Eine Werbekampagne des Getränkeherstellers Coca-Cola Company hat in Berlin für Aufsehen gesorgt. Denn auf Plakaten warb das Unternehmen mit Bildern und nannte die Kreuzberger Markthalle Neun namentlich – ohne die Erlaubnis der Betreiber.

Daraufhin übte die Markthalle scharfe Kritik am Unternehmen. In einem Instagrambeitrag schrieben die Betreiber: „Fakt ist: Niemand hat uns gefragt. Niemand hat uns bezahlt.“ Nach dem Start der Kampagne habe die Markthalle viele Anfragen erhalten, was das solle und wie viel Coca-Cola der Markthalle dafür bezahlt habe.

Markthalle Neun: Werbung ist „Berlin-Washing“

Doch offenbar wussten die Betreiber davon nichts. Zudem stellten sie klar: „Auf eine Anfrage hätten wir freundlich, aber bestimmt gesagt: Nein, danke“. Es sei egal, ob Menschen nun die Getränke der Marke kaufen oder verkaufen. „Wenn sich aber ein globaler Großkonzern ungefragt an lokal gewachsenen Strukturen bereichern will, dann sagen wir ‚Nein, danke'“, heißt es in dem Beitrag weiter. Auf den Plakaten hieß es, die „Markthalle 9 schreit nach Food-Tour & Coca-Cola Zero“.

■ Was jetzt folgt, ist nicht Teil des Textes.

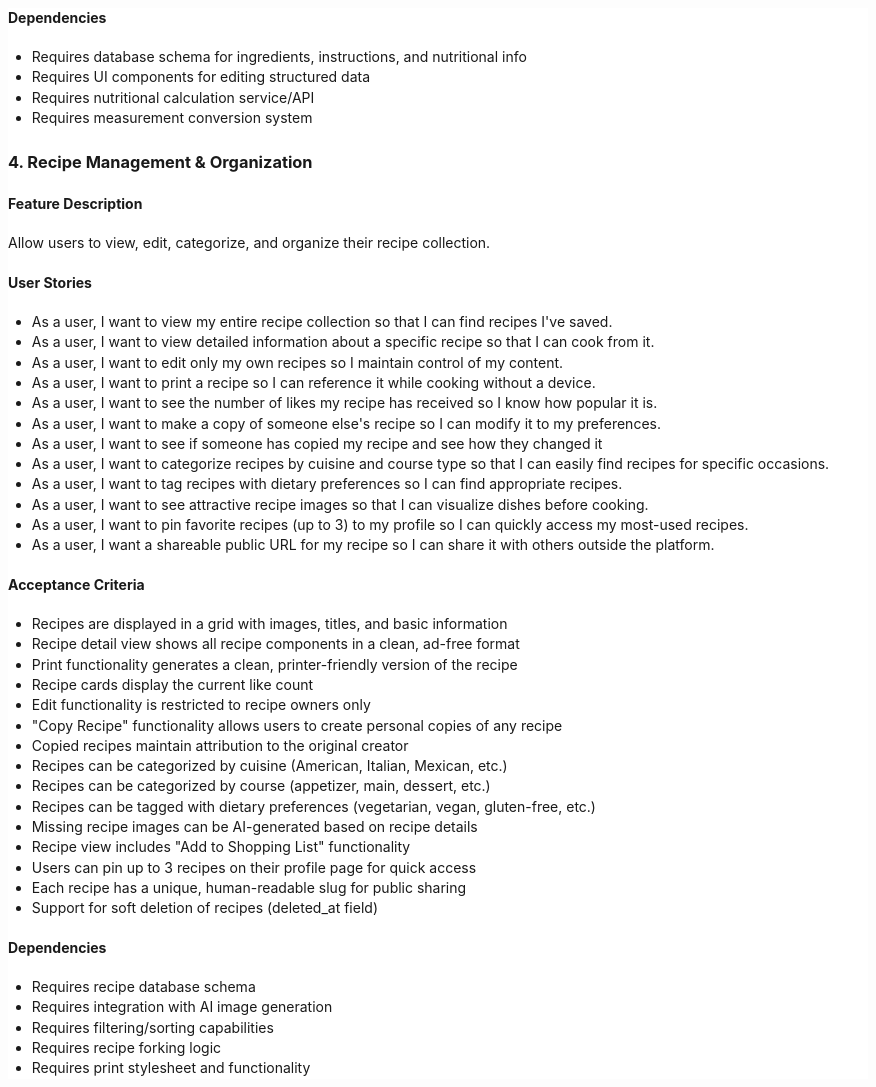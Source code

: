 #### Dependencies
- Requires database schema for ingredients, instructions, and nutritional info
- Requires UI components for editing structured data
- Requires nutritional calculation service/API
- Requires measurement conversion system

### 4. Recipe Management & Organization

#### Feature Description
Allow users to view, edit, categorize, and organize their recipe collection.

#### User Stories
- As a user, I want to view my entire recipe collection so that I can find recipes I've saved.
- As a user, I want to view detailed information about a specific recipe so that I can cook from it.
- As a user, I want to edit only my own recipes so I maintain control of my content.
- As a user, I want to print a recipe so I can reference it while cooking without a device.
- As a user, I want to see the number of likes my recipe has received so I know how popular it is.
- As a user, I want to make a copy of someone else's recipe so I can modify it to my preferences.
- As a user, I want to see if someone has copied my recipe and see how they changed it
- As a user, I want to categorize recipes by cuisine and course type so that I can easily find recipes for specific occasions.
- As a user, I want to tag recipes with dietary preferences so I can find appropriate recipes.
- As a user, I want to see attractive recipe images so that I can visualize dishes before cooking.
- As a user, I want to pin favorite recipes (up to 3) to my profile so I can quickly access my most-used recipes.
- As a user, I want a shareable public URL for my recipe so I can share it with others outside the platform.

#### Acceptance Criteria
- Recipes are displayed in a grid with images, titles, and basic information
- Recipe detail view shows all recipe components in a clean, ad-free format
- Print functionality generates a clean, printer-friendly version of the recipe
- Recipe cards display the current like count
- Edit functionality is restricted to recipe owners only
- "Copy Recipe" functionality allows users to create personal copies of any recipe
- Copied recipes maintain attribution to the original creator
- Recipes can be categorized by cuisine (American, Italian, Mexican, etc.)
- Recipes can be categorized by course (appetizer, main, dessert, etc.)
- Recipes can be tagged with dietary preferences (vegetarian, vegan, gluten-free, etc.)
- Missing recipe images can be AI-generated based on recipe details
- Recipe view includes "Add to Shopping List" functionality
- Users can pin up to 3 recipes on their profile page for quick access
- Each recipe has a unique, human-readable slug for public sharing
- Support for soft deletion of recipes (deleted_at field)

#### Dependencies
- Requires recipe database schema
- Requires integration with AI image generation
- Requires filtering/sorting capabilities
- Requires recipe forking logic
- Requires print stylesheet and functionality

Die Markthalle Nummer 9 in Berlin-Kreuzberg galt lange als prächtigste der einst 14 durchnummerierten Berliner Markthallen. Zuletzt freilich regierten nur noch Stillstand und Verfall in dem 120 Jahre alten Gründerzeitkleinod.Vergrößern des Bildes
Die Markthalle Neun in Berlin-Kreuzberg (Archivbild): Die Betreiber wehren sich gegen unerlaubte Werbung auf ihre Kosten. (Quelle: 13.02.2013/Markthalle Neun/srt)

Die Markthalle bezeichnet solches Vorgehen als „Berlin-Washing“, angelehnt an den Begriff des „Green Washing“. Dabei versuchen Unternehmen, durch positives Marketing ein Bild des Konzerns zu erschaffen, welches jedoch nicht der Realität entspricht. „Ihr hört von unserer Anwältin“, kündigte die Markthalle im Beitrag an.

Coca-Cola entschuldigt sich bei der Markthalle Neun

Auf Anfrage der Regionalredaktion von t-online in Berlin teilte der Konzern mit: „Wir haben uns bei den Verantwortlichen der Markthalle Neun entschuldigt und die umgehende Entfernung der Motive veranlasst“. Zudem betont das Unternehmen, keine Zusammenarbeit mit der Markthalle Neun zu pflegen. Die Werbekampagne des Unternehmens läuft unter dem Motto „Made in Germany“.

Coca-Cola teilte weiter mit: „Partnerschaften und Vertrauen vor Ort sind zentral für uns.“ Eigenen Angaben zufolge sei das Unternehmen mit 23 Standorten tief verwurzelt in lokalen Strukturen. „Unser Anspruch bleibt, lokale Kultur gemeinsam mit anderen zu leben und zu gestalten“, hieß es weiter.

Markthalle Neun prüft weitere rechtliche Schritte

Gegenüber der Regionalredaktion von t-online in Berlin betonte die Markthalle: „Uns geht es vor allem um Fairness: Coca-Cola behauptet mit der Kampagne, wir würden gemeinsame Sache machen. Das Gegenteil ist der Fall.“ Weder die Markthalle noch die Händler würden die Getränke von Coca-Cola im Sortiment haben.